*Instructions for the task*:
Copy out each line of the data that holds the word "rename".

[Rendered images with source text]
*** Block opens ***
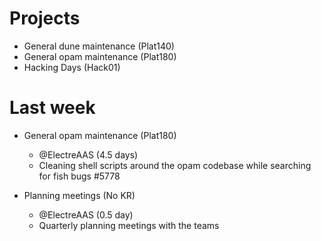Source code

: # Projects

- General dune maintenance (Plat140)
- General opam maintenance (Plat180)
- Hacking Days (Hack01)

# Last week

- General opam maintenance (Plat180)
  - @ElectreAAS (4.5 days)
  - Cleaning shell scripts around the opam codebase while searching for fish bugs #5778

- Planning meetings (No KR)
  - @ElectreAAS (0.5 day)
  - Quarterly planning meetings with the teams
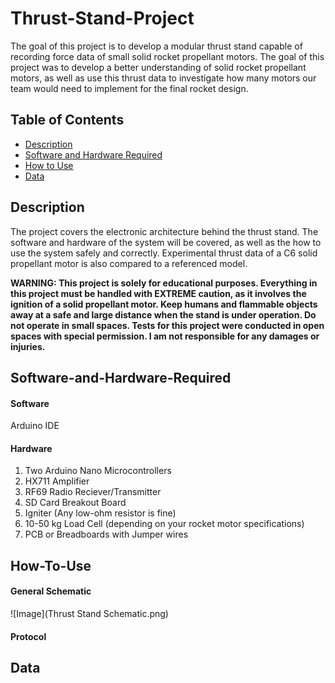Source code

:# Thrust-Stand-Project

The goal of this project is to develop a modular thrust stand capable of recording force data of small solid rocket propellant motors. The goal of this project was to develop a better understanding of solid rocket propellant motors, as well as use this thrust data to investigate how many motors our team would need to implement for the final rocket design.

## Table of Contents

- [Description](#Description)
- [Software and Hardware Required](#Software-and-Hardware-Required)
- [How to Use](#How-To-Use)
- [Data](#Data)

## Description

The project covers the electronic architecture behind the thrust stand. The software and hardware of the system will be covered, as well as the how to use the system safely and correctly. Experimental thrust data of a C6 solid propellant motor is also compared to a referenced model.

**WARNING: This project is solely for educational purposes. Everything in this project must be handled with EXTREME caution, as it involves the ignition of a solid propellant motor. Keep humans and flammable objects away at a safe and large distance when the stand is under operation. Do not operate in small spaces. Tests for this project were conducted in open spaces with special permission. I am not responsible for any damages or injuries.**

## Software-and-Hardware-Required

#### Software

Arduino IDE

#### Hardware

1. Two Arduino Nano Microcontrollers
2. HX711 Amplifier
3. RF69 Radio Reciever/Transmitter
4. SD Card Breakout Board
5. Igniter (Any low-ohm resistor is fine)
6. 10-50 kg Load Cell (depending on your rocket motor specifications)
7. PCB or Breadboards with Jumper wires

## How-To-Use

#### General Schematic

![Image](Thrust Stand Schematic.png)

#### Protocol

## Data
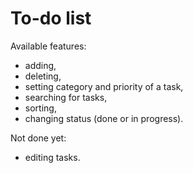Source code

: # To-do list

Available features:

- adding,
- deleting,
- setting category and priority of a task,
- searching for tasks,
- sorting,
- changing status (done or in progress).

Not done yet:

- editing tasks.
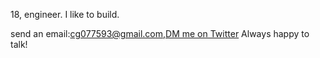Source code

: 18, engineer. I like to build.

send an email:cg077593@gmail.com,[DM me on Twitter](https://x.com/PPlatypussss) Always happy to talk!



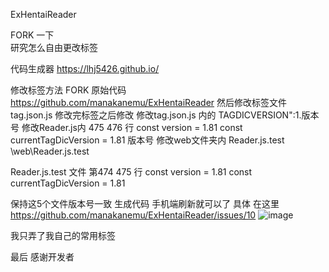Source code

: ExHentaiReader

FORK 一下  
研究怎么自由更改标签

代码生成器
https://lhj5426.github.io/

修改标签方法 FORK 原始代码 
https://github.com/manakanemu/ExHentaiReader
然后修改标签文件 tag.json.js
修改完标签之后修改
修改tag.json.js 内的
TAGDICVERSION":1.版本号
修改Reader.js内 475 476 行
const version = 1.81
const currentTagDicVersion = 1.81
版本号
修改web文件夹内 Reader.js.test
\web\Reader.js.test

Reader.js.test 文件 
第474 475 行
const version = 1.81
const currentTagDicVersion = 1.81

保持这5个文件版本号一致 生成代码 手机端刷新就可以了
具体 在这里
https://github.com/manakanemu/ExHentaiReader/issues/10
![image](https://user-images.githubusercontent.com/30548000/114675418-ca24b780-9d3a-11eb-83b8-c4aec809c7d8.png)

我只弄了我自己的常用标签 

最后 感谢开发者 
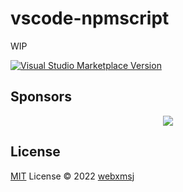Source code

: # vscode-npmscript

WIP

<a href="https://marketplace.visualstudio.com/items?itemName=webxmsj.vscode-npmscript" target="__blank"><img src="https://img.shields.io/visual-studio-marketplace/v/webxmsj.vscode-npmscript.svg?color=eee&amp;label=VS%20Code%20Marketplace&logo=visual-studio-code" alt="Visual Studio Marketplace Version" /></a>

## Sponsors

<p align="center">
  <a href="https://cdn.jsdelivr.net/gh/webxmsj/static/sponsors.svg">
    <img src='https://cdn.jsdelivr.net/gh/webxmsj/static/sponsors.png'/>
  </a>
</p>

## License

[MIT](./LICENSE) License © 2022 [webxmsj](https://github.com/webxmsj)
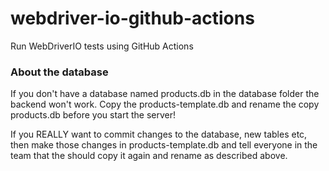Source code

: # webdriver-io-github-actions
Run WebDriverIO tests using GitHub Actions

### About the database
If you don't have a database named products.db in the database folder the backend won't work. Copy the products-template.db and rename the copy products.db before you start the server!

If you REALLY want to commit changes to the database, new tables etc, then make those changes in products-template.db and tell everyone in the team that the should copy it again and rename as described above.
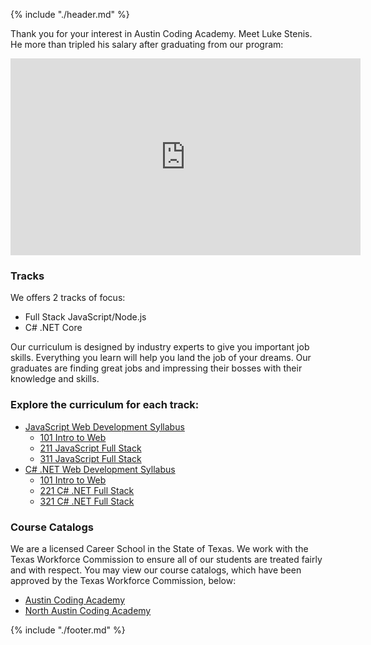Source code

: {% include "./header.md" %}

Thank you for your interest in Austin Coding Academy. Meet Luke Stenis. He more than tripled his salary after graduating from our program:

<iframe width="560" height="315" src="https://www.youtube.com/embed/UTPlFwnKrEo" frameborder="0" allow="autoplay; encrypted-media" allowfullscreen></iframe>

### Tracks

We offers 2 tracks of focus:
* Full Stack JavaScript/Node.js
* C# .NET Core

Our curriculum is designed by industry experts to give you important job skills. Everything you learn will help you land the job of your dreams. Our graduates are finding great jobs and impressing their bosses with their knowledge and skills.

### Explore the curriculum for each track:

* [JavaScript Web Development Syllabus](FSWD-JS.md)
  * [101 Intro to Web](FSWD-JS.md#101-intro-to-web)
  * [211 JavaScript Full Stack](/FSWD-JS.md#211-javascript-full-stack)
  * [311 JavaScript Full Stack](/FSWD-JS.md#311-javascript-full-stack)
* [C# .NET Web Development Syllabus](FSWD-CSHARPDOTNET.md)
  * [101 Intro to Web](/FSWD-CSHARPDOTNET.md#101-intro-to-web)
  * [221 C# .NET Full Stack](/FSWD-CSHARPDOTNET.md#221-c-net-full-stack)
  * [321 C# .NET Full Stack](/FSWD-CSHARPDOTNET.md#321-c-net-full-stack)

### Course Catalogs

We are a licensed Career School in the State of Texas. We work with the Texas Workforce Commission to ensure all of our students are treated fairly and with respect. You may view our course catalogs, which have been approved by the Texas Workforce Commission, below:

* [Austin Coding Academy](https://docs.google.com/document/d/123TPV2I6gx1EWJu0vEwl8_nSzc6pFwtyBGH8i30h2c4/edit?usp=sharing)
* [North Austin Coding Academy](https://docs.google.com/a/austincodingacademy.com/document/d/1LoT7N5vCxANQ7CN-MCS55ZuOtXHgjkJs3qeI8rG_XBE/edit?usp=sharing)
<!-- * [San Antonio Coding Academy](https://docs.google.com/document/d/1ZMtSfoxoiBSwZFmEsM2VOqyUcXc7x8NujfyTPAIF4Vw/edit?usp=sharing) -->

{% include "./footer.md" %}

<!-- * [UX/Freelance (Web Design) Syllabus](FSWD-WEBDESIGN.md)
  * [101 Intro to Web](FSWD-WEBDESIGN.md#101-intro-to-web)
  * [231 UX Development](/FSWD-WEBDESIGN.md#web-design-231-intermediate)
  * [331 Wordpress Development](/FSWD-WEBDESIGN.md#web-design-331-advanced) -->

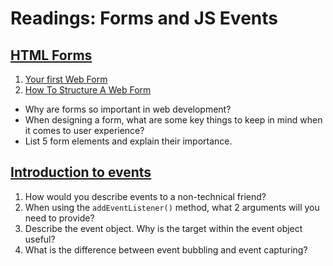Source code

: # Readings: Forms and JS Events

## [HTML Forms](https://developer.mozilla.org/en-US/docs/Learn/Forms)

1. [Your first Web Form](https://developer.mozilla.org/en-US/docs/Learn/Forms/Your_first_form)
2. [How To Structure A Web Form](https://developer.mozilla.org/en-US/docs/Learn/Forms/How_to_structure_a_web_form)

- Why are forms so important in web development?
- When designing a form, what are some key things to keep in mind when it comes to user experience?
- List 5 form elements and explain their importance.

## [Introduction to events](https://developer.mozilla.org/en-US/docs/Learn/JavaScript/Building_blocks/Events)

1. How would you describe events to a non-technical friend?
2. When using the `addEventListener()` method, what 2 arguments will you need to provide?
3. Describe the event object. Why is the target within the event object useful?
4. What is the difference between event bubbling and event capturing?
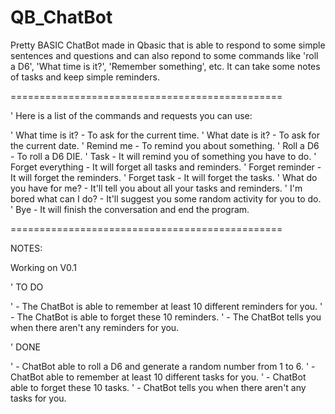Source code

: # QB_ChatBot

Pretty BASIC ChatBot made in Qbasic that is able to respond to some simple sentences and questions and can also repond to some commands like 'roll a D6', 'What time is it?', 'Remember something', etc. It can take some notes of tasks and keep simple reminders.

===============================================

' Here is a list of the commands and requests you can use: 

' What time is it? - To ask for the current time.
' What date is it? - To ask for the current date.
' Remind me - To remind you about something.
' Roll a D6 - To roll a D6 DIE.
' Task - It will remind you of something you have to do.
' Forget everything - It will forget all tasks and reminders.
' Forget reminder - It will forget the reminders.
' Forget task - It will forget the tasks.
' What do you have for me? - It'll tell you about all your tasks and reminders.
' I'm bored what can I do? - It'll suggest you some random activity for you to do.
' Bye - It will finish the conversation and end the program.

===============================================

NOTES:

Working on V0.1

' TO DO

' - The ChatBot is able to remember at least 10 different reminders for you.
' - The ChatBot is able to forget these 10 reminders.
' - The ChatBot tells you when there aren't any reminders for you.

' DONE

' - ChatBot able to roll a D6 and generate a random number from 1 to 6.
' - ChatBot able to remember at least 10 different tasks for you.
' - ChatBot able to forget these 10 tasks.
' - ChatBot tells you when there aren't any tasks for you.
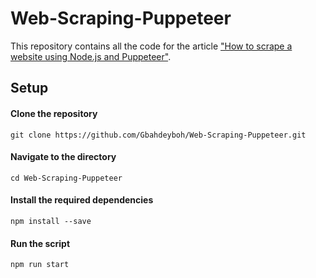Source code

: # Web-Scraping-Puppeteer
This repository contains all the code for the article ["How to scrape a website using Node.js and Puppeteer"](https://www.digitalocean.com/community/tutorials/how-to-scrape-a-website-using-node-js-and-puppeteer).

## Setup
#### Clone the repository

`git clone https://github.com/Gbahdeyboh/Web-Scraping-Puppeteer.git`
#### Navigate to the directory

`cd Web-Scraping-Puppeteer`

#### Install the required dependencies

`npm install --save`

#### Run the script

`npm run start`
*** Block closes ***
*Written answer*:
If you don't have a database named products.db in the database folder the backend won't work. Copy the products-template.db and rename the copy products.db before you start the server!
If you REALLY want to commit changes to the database, new tables etc, then make those changes in products-template.db and tell everyone in the team that the should copy it again and rename as described above.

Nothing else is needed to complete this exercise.